Materials and Methods: The current study examines urine samples from 66 subjects, comprised of 31 Urology clinic controls and 35 bladder cancer patients, using a Luminex based screening platform. ELISA validation was carried out for the top 4 prospective urine biomarkers using an independent cohort of 20 Urology clinic controls and 60 bladder cancer (BC) subjects.
Results: Of the 16 proteins screened by Luminex, 10 showed significant elevation in BC compared to the controls. Eight of these urine proteins were able to differentiate BC from control urine with ROC AUC values exceeding 0.70 at p < 0.0001, with specificity values exceeding 0.9. Upon ELISA validation, urine IL-1α, IL-1ra, and IL-8 were able to distinguish control urine from urine drawn from various bladder cancer stages, with IL-8 being the best discriminator. Compared to members of the IL-1 cytokine family, urine IL-8 was also best at discriminating T1 and/or T2–T4 from Ta BC (ROC AUC ≥ 0.83), as well as high grade from low grade BC (ROC AUC ≥ 0.82).
Conclusions: These findings suggest that urine IL-1α, IL-1ra and IL-8 are useful indicators of bladder cancer. Urine IL-8 not only distinguishes bladder cancer from controls, it also discriminates high grade from low grade disease, and the successive clinical stages of bladder cancer. While supportive of previous reports, these findings warrant further analysis in prospective cohorts.
Introduction
Bladder cancer (BC) is the sixth most common cancer diagnosis in the United States and is over four times more common in men than women [1, 2]. In terms of demographics, Whites are more likely to be diagnosed with bladder cancer than African Americans or Hispanic Americans and the disease incidence increases with age [3]. The most common diagnostic methods for BC include cytology and cystoscopy. Studies continue to examine potential BC biomarkers in urine samples as an alternative method of detection [4, 5].

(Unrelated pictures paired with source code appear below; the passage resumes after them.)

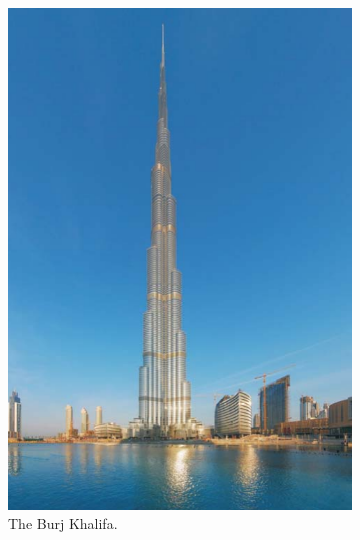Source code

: \documentclass[11pt]{article}
\begin{document}
\begin{figure}[!htb]
	\centering
	\begin{subfigure}[b]{0.45\textwidth}
		\includegraphics[width=\textwidth]{vortex3}
		\caption{The Burj Khalifa.}
		\label{fig:vortex3}
	\end{subfigure}
	\hfill
	\begin{subfigure}[b]{0.45\textwidth}

\end{subfigure}
\end{figure}
\end{document}

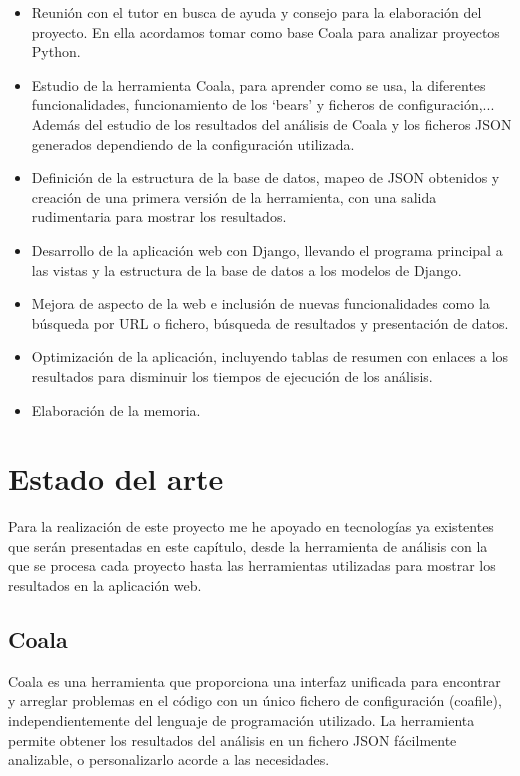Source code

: \documentclass[a4paper, 12pt]{book}
\begin{document}
\begin{itemize}
  \item Reunión con el tutor en busca de ayuda y consejo para la elaboración del proyecto. En ella acordamos tomar como base Coala para analizar proyectos Python.
  \item Estudio de la herramienta Coala, para aprender como se usa, la diferentes funcionalidades, funcionamiento de los `bears' y ficheros de configuración,... Además del estudio de los resultados del análisis de Coala y los ficheros JSON generados dependiendo de la configuración utilizada.
  \item Definición de la estructura de la base de datos, mapeo de JSON obtenidos y creación de una primera versión de la herramienta, con una salida rudimentaria para mostrar los resultados.
  \item Desarrollo de la aplicación web con Django, llevando el programa principal a las vistas y la estructura de la base de datos a los modelos de Django.
  \item Mejora de aspecto de la web e inclusión de nuevas funcionalidades como la búsqueda por URL o fichero, búsqueda de resultados y presentación de datos.
  \item Optimización de la aplicación, incluyendo tablas de resumen con enlaces a los resultados para disminuir los tiempos de ejecución de los análisis.
  \item Elaboración de la memoria.
\end{itemize}



\cleardoublepage
\chapter{Estado del arte}
Para la realización de este proyecto me he apoyado en tecnologías ya existentes que serán presentadas en este capítulo, desde la herramienta de análisis con la que se procesa cada proyecto hasta las herramientas utilizadas para mostrar los resultados en la aplicación web.

\section{Coala} 
\label{sec:seccion1}
Coala es una herramienta que proporciona una interfaz unificada para encontrar y arreglar problemas en el código con un único fichero de configuración (coafile), independientemente del lenguaje de programación utilizado. La herramienta permite obtener los resultados del análisis en un fichero JSON fácilmente analizable, o personalizarlo acorde a las necesidades.~\cite{coala:_coala}
\end{document}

Urine cystoscopy is currently the “gold standard” for diagnosis of BC. However, it is relatively invasive, expensive, and can potentially cause urinary tract infections. Other possible complications include hematuria, dysuria, and injury to the bladder or urethra. Sensitivity and specificity range from 62–84% and 43–98%, respectively [6]. Urine cytology is a non-invasive method most commonly used for the surveillance of BC, but it is not recommended in initial disease evaluation [7]. Although it exhibits high specificity for high-grade tumors (~86%), it has poor sensitivity for low-grade tumors (~16%) (2). For BC patients presenting with low-grade tumors with high rates of recurrence, this diagnostic modality may not be reliable for diagnosis [8].
In contrast, urine is a noninvasive and readily available biological fluid that can be used for diagnostic tests. Urine biomarkers could potentially provide preliminary confirmation of low-grade BC before invasive procedures are performed and facilitate surveillance of BC, as reviewed [9]. Finally, urine can be collected and even tested serially by the patient, using various cost-effective point-of-care diagnostic tools compared to other methods of detection [10].

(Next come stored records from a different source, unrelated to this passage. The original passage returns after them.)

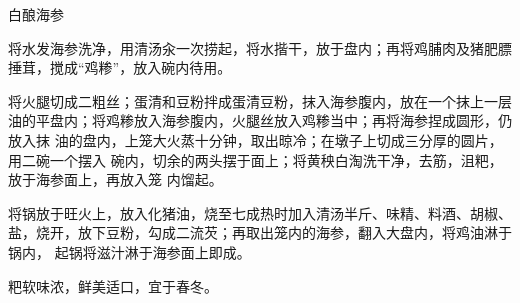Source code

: \begin{recipe}[金钱海参]{白酿海参}

\ingredients


\preparation

\step 将水发海参洗净，用清汤汆一次捞起，将水揩干，放于盘内；再将鸡脯肉及猪肥膘
捶茸，搅成“鸡糁”，放入碗内待用。

\step 将火腿切成二粗丝；蛋清和豆粉拌成蛋清豆粉，抹入海参腹内，放在一个抹上一层
油的平盘内；将鸡糁放入海参腹内，火腿丝放入鸡糁当中；再将海参捏成圆形，仍放入抹
油的盘内，上笼大火蒸十分钟，取出晾冷；在墩子上切成三分厚的圆片，用二碗一个摆入
碗内，切余的两头摆于面上；将黄秧白淘洗干净，去筋，沮粑，放于海参面上，再放入笼
内馏起。

\step 将锅放于旺火上，放入化猪油，烧至七成热时加入清汤半斤、味精、料酒、胡椒、
盐，烧开，放下豆粉，勾成二流芡；再取出笼内的海参，翻入大盘内，将鸡油淋于锅内，
起锅将滋汁淋于海参面上即成。

\features

粑软味浓，鲜美适口，宜于春冬。

\end{recipe}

Most previous studies have utilized ELISA based assays for monitoring a limited number of urine proteins in bladder cancer, as reviewed [4]. The present study implements a Luminex based screening platform with a cytokine/chemokine panel that simultaneously interrogates 16 urine biomarkers, followed by ELISA validation of 4 prospective urine biomarkers. Luminex screening is advantageous over ELISA as it allows for the quantitative analysis of multiple biomarkers simultaneously, rather than the measurement of a single protein at a time [11, 12]. The magnetic beads used in the Luminex system have a large surface area, increasing the range of detection and respond rapidly and efficiently to a magnetic field. The simultaneous screening of multiple biomarkers provides increased confidence in the detection and classification of bladder cancer.

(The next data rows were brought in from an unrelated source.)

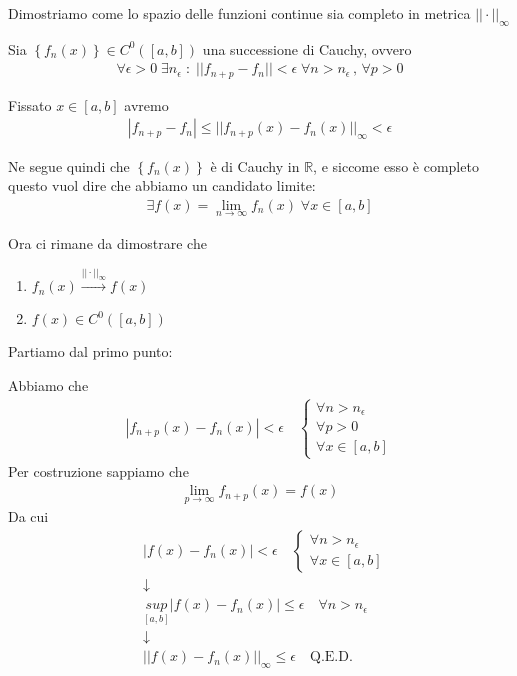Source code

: Dimostriamo come lo spazio delle funzioni continue sia completo in metrica $||\cdot||_\infty$

\bigskip


Sia $\left\{f_n(x)\right\} \in C^0([a,b])$ una successione di Cauchy, ovvero
\begin{align}
\forall \epsilon > 0 \; \exists n_\epsilon \; : \; ||f_{n+p} - f_n||< \epsilon \; \forall n>n_\epsilon \, , \, \forall p>0
\end{align}

Fissato $x\in [a,b]$ avremo
\begin{align}
|f_{n+p} - f_n| \leq || f_{n+p}(x) - f_n(x)||_\infty<\epsilon
\end{align}

Ne segue quindi che $\left\{f_n(x)\right\}$ è di Cauchy in $\mathbb{R}$, e siccome esso è completo questo vuol dire che abbiamo un candidato limite:
\begin{align}
\exists f(x)= \underset{n \rightarrow \infty}{\lim}f_n(x) \; \forall x\in [a,b]
\end{align}

\newpage

Ora ci rimane da dimostrare che

\begin{enumerate}
	\item $f_n(x) \overset{||\cdot||_\infty}{\longrightarrow} f(x)$
	\item $f(x)  \in C^0([a,b])$
\end{enumerate}

Partiamo dal primo punto:

Abbiamo che
\begin{align}
|f_{n+p}(x) - f_n(x)|< \epsilon \quad \left\{
\begin{array}{ccc}
{}\forall n>n_\epsilon \\
\forall p>0 \\
\forall x \in [a,b]
\end{array}
\right.
\end{align}
Per costruzione sappiamo che
\begin{align}
\underset{p\rightarrow \infty}{\lim}f_{n+p}(x) = f(x)
\end{align}
Da cui
\begin{align}
{}&|f(x) - f_n(x)|< \epsilon \quad \left\{
\begin{array}{cc}
{}\forall n>n_\epsilon \\
\forall x \in [a,b]
\end{array}
\right. \\
&\downarrow \nonumber\\
&\underset{[a,b]}{sup}|f(x) - f_n(x)| \leq \epsilon \quad \forall n> n_\epsilon \\
&\downarrow \nonumber\\
& ||f(x) - f_n(x)||_\infty \leq \epsilon \quad \text{Q.E.D.}
\end{align}

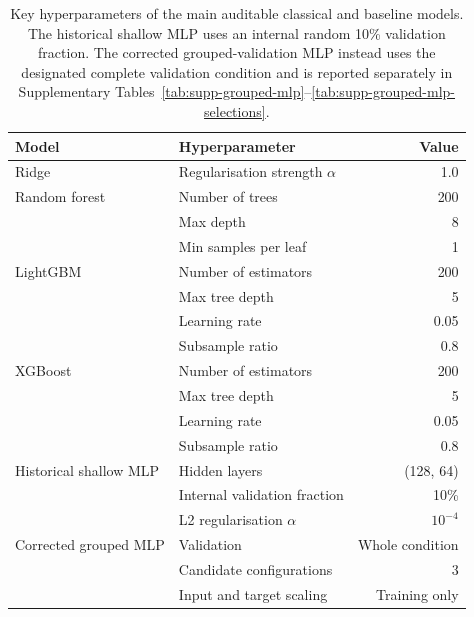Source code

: \begin{table}[htbp]
\centering
\caption{Key hyperparameters of the main auditable classical and baseline models.
The historical shallow MLP uses an internal random 10\% validation fraction.
The corrected grouped-validation MLP instead uses the designated complete
validation condition and is reported separately in Supplementary
Tables~\ref{tab:supp-grouped-mlp}--\ref{tab:supp-grouped-mlp-selections}.}
\label{tbl:hyperparams}
\setlength{\tabcolsep}{8pt}
\renewcommand{\arraystretch}{1.25}
\begin{tabular}{@{}llr@{}}
\toprule
\textbf{Model} & \textbf{Hyperparameter} & \textbf{Value} \\
\midrule
Ridge                & Regularisation strength $\alpha$   & 1.0 \\
\addlinespace[4pt]
Random forest        & Number of trees                    & 200 \\
                     & Max depth                          & 8 \\
                     & Min samples per leaf               & 1 \\
\addlinespace[4pt]
LightGBM             & Number of estimators               & 200 \\
                     & Max tree depth                     & 5 \\
                     & Learning rate                      & 0.05 \\
                     & Subsample ratio                    & 0.8 \\
\addlinespace[4pt]
XGBoost              & Number of estimators               & 200 \\
                     & Max tree depth                     & 5 \\
                     & Learning rate                      & 0.05 \\
                     & Subsample ratio                    & 0.8 \\
\addlinespace[4pt]
Historical shallow MLP & Hidden layers                    & (128, 64) \\
                     & Internal validation fraction       & 10\% \\
                     & L2 regularisation $\alpha$         & $10^{-4}$ \\
Corrected grouped MLP & Validation                        & Whole condition \\
                     & Candidate configurations           & 3 \\
                     & Input and target scaling           & Training only \\
\bottomrule
\end{tabular}
\end{table}

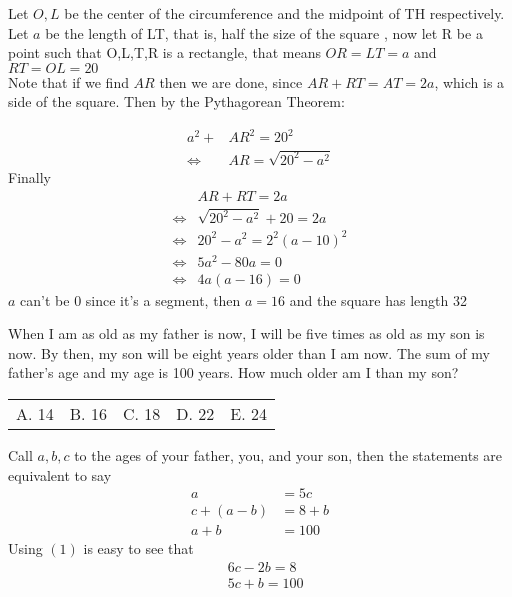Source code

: \documentclass[12pt]{article}
\makeatletter
\newcounter{problem}
\newcommand{\multChoice}[5]{
    \begin{tabular}{l @{\hskip 1.5cm} l @{\hskip 1.5cm} l @{\hskip 1.5cm} l @{\hskip 1.5cm} l}
    A. #1 & B. #2 & C. #3 & D. #4 & E. #5
\end{tabular}

}
\makeatother
\begin{document}
\begin{spacing}{1.3}
\begin{solution}[E]
  Let $O,L$ be the center of the circumference and the midpoint of TH respectively.
    Let $a$ be the length of LT, that is, half the size of the square
    , now let R be a point such that O,L,T,R is a rectangle, that
    means $OR=LT=a$ and $RT=OL=20$ \\
    Note that if we find $AR$ then we are done, since $AR+RT=AT=2a$, which is a side of
    the square. Then by the Pythagorean Theorem:

    \begin{align*}
        a^2+&AR^2=20^2 \\
        \iff &AR = \sqrt{20^2-a^2} 
    \end{align*}
    Finally 
     \begin{align*}
        &AR+RT=2a \\
    \iff& \sqrt{20^2-a^2} + 20 = 2a \\
    \iff& 20^2-a^2 = 2^2(a-10)^2 \\
    \iff& 5a^2-80a=0 \\
    \iff& 4a(a-16)=0 
    \end{align*}
    $a$ can't be $0$ since it's a segment, then $a=16$ and the square has length 32
\end{solution}

\begin{problem}
      When I am as old as my father is now, I will be five times as old as my son is now. By then, my
      son will be eight years older than I am now. The sum of my father’s age and my age is 100 years.
      How much older am I than my son? \\
\end{problem}
\multChoice{14}{16}{18}{22}{24}

\begin{solution}[D]
   Call $a,b,c$ to the ages of your father, you, and your son, then the statements are
    equivalent to say 
    \begin{align}
       a &= 5c \tag{1} \label{eq:1}\\
       c + (a-b) &= 8+b \tag{2} \label{eq:2}\\
       a+b &= 100 \tag{3} \label{eq:3}
    \end{align}
    Using $(1)$ is easy to see that
    \begin{align}
       &6c-2b = 8 \tag{I} \label{eq:I}\\
       &5c+b = 100 \tag{II} \label{eq:II}
    \end{align}


\end{solution}
\end{spacing}
\end{document}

Specifically, the 16 urine proteins interrogated include Eotaxin, Groα, IFNα, IL-1α, IL-1ra, IL-7, IL-8, IL-15, IL-31, IP-10, MIP-1α, MIP-1β, MCP-1, RANTES, SDF-1α, and TNFβ. Most of these proteins are inflammatory cytokines or chemokines that are important for chemoattraction of various leukocytes into target tissue. Apart from IL-8 and IL-1ra, the other candidates interrogated have not been reported previously as urinary biomarkers for BC. These specific molecules were interrogated in this study since yet other cytokines/chemokines have been implicated previously in BC pathogenesis.
The current study examines urine samples from 66 subjects (31 urology clinic controls and 35 BC). Of the 16 proteins screened by Luminex, 12 were within the detectable range and among these, 10 urine biomarkers showed significant elevation in BC compared to the controls. Of these 7 proteins were able to discriminate BC from control urine at ROC AUC values exceeding 0.7 (p < 0.0002). Four of these 7 proteins were selected for further ELISA validation because they belonged to different correlation clusters. ELISA validation for these 4 urine biomarkers was carried out using an independent cohort of 20 urology clinic controls and 60 BC subjects. Of these 4 proteins, IL-8 displayed the highest significance in discriminating between controls and BC patients and discriminating highly advanced stages/grades of BC from less advanced stages/grades of BC.
Results
Luminex based screening
Urine samples from 60 male and 6 female subjects (controls = 31, Ta = 7, Tis = 9, T1 = 8, and T2–T4 = 11), age 43–86 years, were used for the Luminex screening. Of the 16 potential cytokine biomarkers assayed, only 12 biomarkers were within the detectable range. Among them, 10 biomarkers showed a significant increase in BC compared to the urology clinic controls (Figure 1). The urine proteins that were significantly elevated in at least one of the BC groups, include Eotaxin, Groα, IL-8, IL-1α, IL-1ra, IP-10, MIP-1β, MIP-1α, RANTES and SDF-1a. Eight of these urine proteins were able to differentiate BC from control urine with ROC AUC values exceeding 0.70 at p < 0.0001, with specificity values exceeding 0.9 (Figure 2, Supplementary Table 2). Several of these urine proteins were highly correlated with each other, as displayed in the correlation plot in Figure 2. IL-1α, IL-1ra, IL-8 and SDF-1α were selected for validation by ELISA in an independent sample cohort as they were significantly elevated in BC urine, and not as highly correlated with each other.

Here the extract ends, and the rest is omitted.